About this task —
Once the line containing "This indicator is" has been copied, stop; copy every line before it exactly, beginning with the first line of the material below.

Data section —
-- -- --
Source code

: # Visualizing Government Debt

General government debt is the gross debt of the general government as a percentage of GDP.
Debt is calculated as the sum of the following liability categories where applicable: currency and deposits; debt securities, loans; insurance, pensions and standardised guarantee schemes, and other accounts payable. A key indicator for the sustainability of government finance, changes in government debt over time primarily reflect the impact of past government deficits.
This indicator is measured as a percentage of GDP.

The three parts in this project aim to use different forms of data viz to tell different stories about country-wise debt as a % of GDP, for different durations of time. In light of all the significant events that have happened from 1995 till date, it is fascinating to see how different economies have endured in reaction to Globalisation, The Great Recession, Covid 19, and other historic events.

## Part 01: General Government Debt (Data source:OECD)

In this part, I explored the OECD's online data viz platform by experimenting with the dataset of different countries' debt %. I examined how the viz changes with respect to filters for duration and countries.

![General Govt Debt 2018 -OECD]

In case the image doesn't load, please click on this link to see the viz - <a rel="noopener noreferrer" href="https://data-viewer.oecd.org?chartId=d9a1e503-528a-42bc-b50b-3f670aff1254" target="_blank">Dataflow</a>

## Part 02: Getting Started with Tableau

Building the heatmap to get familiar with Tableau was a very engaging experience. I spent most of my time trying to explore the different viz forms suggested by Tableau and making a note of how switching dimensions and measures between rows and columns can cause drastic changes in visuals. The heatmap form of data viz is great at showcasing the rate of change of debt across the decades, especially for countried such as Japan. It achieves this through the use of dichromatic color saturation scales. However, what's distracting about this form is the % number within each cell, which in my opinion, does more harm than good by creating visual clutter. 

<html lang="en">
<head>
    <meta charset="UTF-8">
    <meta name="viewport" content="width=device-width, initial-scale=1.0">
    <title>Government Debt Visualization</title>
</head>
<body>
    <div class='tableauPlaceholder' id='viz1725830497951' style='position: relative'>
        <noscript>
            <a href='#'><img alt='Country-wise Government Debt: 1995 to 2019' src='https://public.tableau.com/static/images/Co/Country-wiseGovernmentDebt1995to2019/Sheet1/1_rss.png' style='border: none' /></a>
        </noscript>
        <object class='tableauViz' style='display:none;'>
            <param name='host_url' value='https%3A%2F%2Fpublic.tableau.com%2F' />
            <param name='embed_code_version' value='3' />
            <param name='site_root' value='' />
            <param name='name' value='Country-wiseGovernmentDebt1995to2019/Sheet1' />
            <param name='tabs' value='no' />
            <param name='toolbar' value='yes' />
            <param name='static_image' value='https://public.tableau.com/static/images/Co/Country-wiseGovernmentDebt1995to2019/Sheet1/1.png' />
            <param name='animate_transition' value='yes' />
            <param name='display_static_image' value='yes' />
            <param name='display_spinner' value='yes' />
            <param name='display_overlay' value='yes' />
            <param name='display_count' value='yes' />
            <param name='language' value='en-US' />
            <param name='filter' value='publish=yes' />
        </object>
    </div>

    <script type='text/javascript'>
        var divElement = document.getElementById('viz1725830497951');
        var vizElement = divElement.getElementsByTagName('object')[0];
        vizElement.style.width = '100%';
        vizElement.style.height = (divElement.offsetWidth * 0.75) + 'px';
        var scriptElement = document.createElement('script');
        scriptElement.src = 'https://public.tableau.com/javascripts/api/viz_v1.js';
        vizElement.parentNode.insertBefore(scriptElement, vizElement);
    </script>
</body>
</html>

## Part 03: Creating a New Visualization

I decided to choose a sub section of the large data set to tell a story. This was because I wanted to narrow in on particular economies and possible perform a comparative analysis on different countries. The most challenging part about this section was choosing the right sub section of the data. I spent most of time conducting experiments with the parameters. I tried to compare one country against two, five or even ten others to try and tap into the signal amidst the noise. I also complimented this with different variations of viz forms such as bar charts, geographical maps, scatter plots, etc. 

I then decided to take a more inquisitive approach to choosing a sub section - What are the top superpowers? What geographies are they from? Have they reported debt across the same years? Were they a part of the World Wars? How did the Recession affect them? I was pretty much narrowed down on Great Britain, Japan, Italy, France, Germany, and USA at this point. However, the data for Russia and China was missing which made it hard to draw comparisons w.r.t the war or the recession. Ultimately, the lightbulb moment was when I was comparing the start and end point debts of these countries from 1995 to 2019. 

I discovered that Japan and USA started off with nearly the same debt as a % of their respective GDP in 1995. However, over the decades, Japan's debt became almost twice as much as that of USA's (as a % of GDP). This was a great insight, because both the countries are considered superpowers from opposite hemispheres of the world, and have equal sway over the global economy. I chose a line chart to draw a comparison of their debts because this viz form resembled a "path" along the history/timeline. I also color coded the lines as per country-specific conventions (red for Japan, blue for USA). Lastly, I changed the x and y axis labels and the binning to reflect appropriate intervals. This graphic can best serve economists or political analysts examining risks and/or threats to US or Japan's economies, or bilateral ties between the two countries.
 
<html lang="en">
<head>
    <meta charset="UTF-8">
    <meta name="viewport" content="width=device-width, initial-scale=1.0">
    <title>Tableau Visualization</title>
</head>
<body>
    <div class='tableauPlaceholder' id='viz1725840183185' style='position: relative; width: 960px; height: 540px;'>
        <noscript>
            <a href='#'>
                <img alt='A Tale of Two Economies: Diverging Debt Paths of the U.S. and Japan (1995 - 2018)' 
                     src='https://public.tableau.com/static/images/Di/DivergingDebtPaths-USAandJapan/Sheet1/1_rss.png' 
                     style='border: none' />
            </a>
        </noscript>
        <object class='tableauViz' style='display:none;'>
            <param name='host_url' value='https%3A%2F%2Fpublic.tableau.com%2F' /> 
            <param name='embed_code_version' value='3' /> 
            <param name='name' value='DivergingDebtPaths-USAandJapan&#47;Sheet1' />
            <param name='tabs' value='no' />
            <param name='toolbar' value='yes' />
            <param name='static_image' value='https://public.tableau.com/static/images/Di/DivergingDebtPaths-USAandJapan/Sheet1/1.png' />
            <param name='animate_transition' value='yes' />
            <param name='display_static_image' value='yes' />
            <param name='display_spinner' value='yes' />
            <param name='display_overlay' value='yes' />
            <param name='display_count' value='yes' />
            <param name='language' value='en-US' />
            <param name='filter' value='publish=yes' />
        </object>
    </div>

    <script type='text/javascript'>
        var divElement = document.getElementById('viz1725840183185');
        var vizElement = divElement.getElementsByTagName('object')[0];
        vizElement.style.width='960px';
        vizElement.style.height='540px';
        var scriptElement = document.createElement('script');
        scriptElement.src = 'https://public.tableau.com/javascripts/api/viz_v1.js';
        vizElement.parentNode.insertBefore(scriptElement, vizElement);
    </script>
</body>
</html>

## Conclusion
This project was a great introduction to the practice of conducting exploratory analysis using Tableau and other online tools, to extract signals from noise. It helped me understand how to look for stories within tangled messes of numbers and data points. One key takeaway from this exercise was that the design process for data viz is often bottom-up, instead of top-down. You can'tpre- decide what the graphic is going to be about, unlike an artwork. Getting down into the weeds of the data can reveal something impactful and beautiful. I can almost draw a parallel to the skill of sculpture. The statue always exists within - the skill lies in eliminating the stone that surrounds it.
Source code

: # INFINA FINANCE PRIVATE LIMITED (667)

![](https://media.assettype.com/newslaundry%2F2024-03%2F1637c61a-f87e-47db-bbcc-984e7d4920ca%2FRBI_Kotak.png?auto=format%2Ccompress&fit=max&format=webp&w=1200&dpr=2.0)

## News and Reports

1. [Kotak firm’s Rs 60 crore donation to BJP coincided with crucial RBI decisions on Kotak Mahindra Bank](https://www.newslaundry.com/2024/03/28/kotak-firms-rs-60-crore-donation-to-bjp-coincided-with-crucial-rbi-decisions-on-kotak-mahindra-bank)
-- -- --
Reply to the exercise —
Source code

: # Visualizing Government Debt

General government debt is the gross debt of the general government as a percentage of GDP.
Debt is calculated as the sum of the following liability categories where applicable: currency and deposits; debt securities, loans; insurance, pensions and standardised guarantee schemes, and other accounts payable. A key indicator for the sustainability of government finance, changes in government debt over time primarily reflect the impact of past government deficits.
This indicator is measured as a percentage of GDP.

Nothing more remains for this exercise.